**What to do:** Search the data for the string "right" and extract every line where it appears.

**Data shown:**
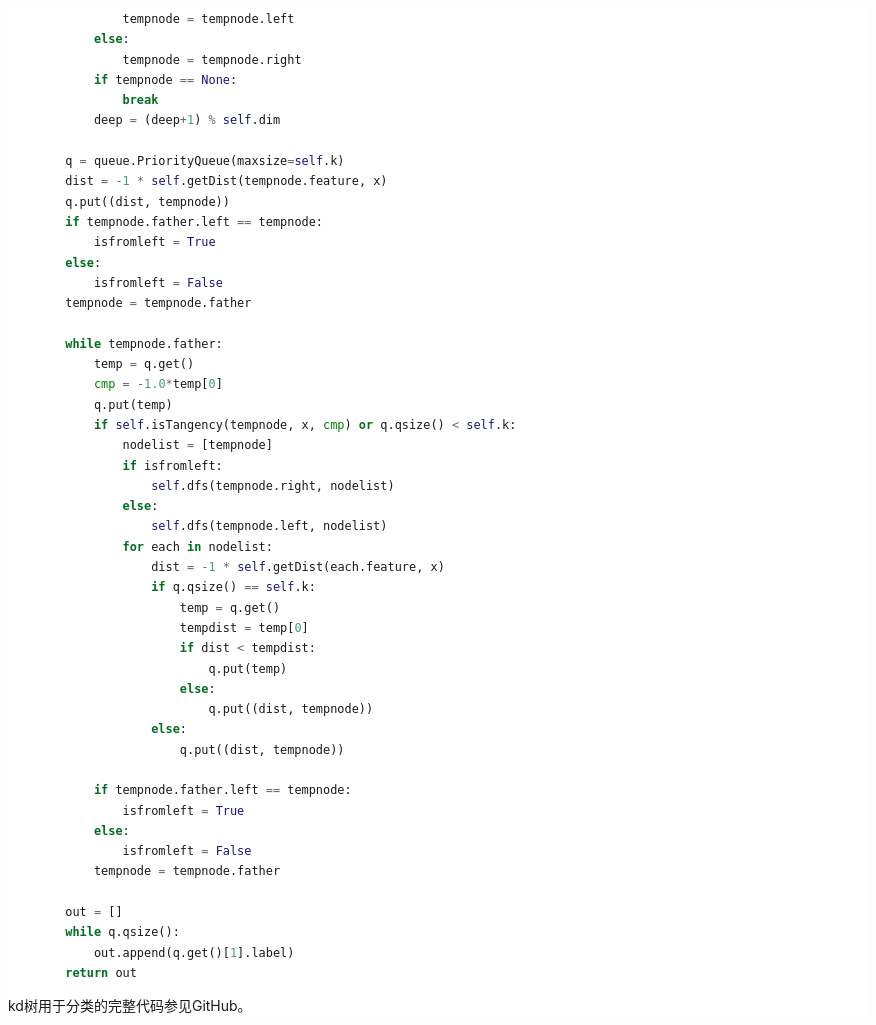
 ```python
                tempnode = tempnode.left
            else:
                tempnode = tempnode.right
            if tempnode == None:
                break
            deep = (deep+1) % self.dim

        q = queue.PriorityQueue(maxsize=self.k)
        dist = -1 * self.getDist(tempnode.feature, x)
        q.put((dist, tempnode))
        if tempnode.father.left == tempnode:
            isfromleft = True
        else:
            isfromleft = False
        tempnode = tempnode.father

        while tempnode.father:
            temp = q.get()
            cmp = -1.0*temp[0]
            q.put(temp)
            if self.isTangency(tempnode, x, cmp) or q.qsize() < self.k:
                nodelist = [tempnode]
                if isfromleft:
                    self.dfs(tempnode.right, nodelist)
                else:
                    self.dfs(tempnode.left, nodelist)
                for each in nodelist:
                    dist = -1 * self.getDist(each.feature, x)
                    if q.qsize() == self.k:
                        temp = q.get()
                        tempdist = temp[0]
                        if dist < tempdist:
                            q.put(temp)
                        else:
                            q.put((dist, tempnode))
                    else:
                        q.put((dist, tempnode))

            if tempnode.father.left == tempnode:
                isfromleft = True
            else:
                isfromleft = False
            tempnode = tempnode.father

        out = []
        while q.qsize():
            out.append(q.get()[1].label)
        return out
```

kd树用于分类的完整代码参见GitHub。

**Response:**
                tempnode = tempnode.right
                    self.dfs(tempnode.right, nodelist)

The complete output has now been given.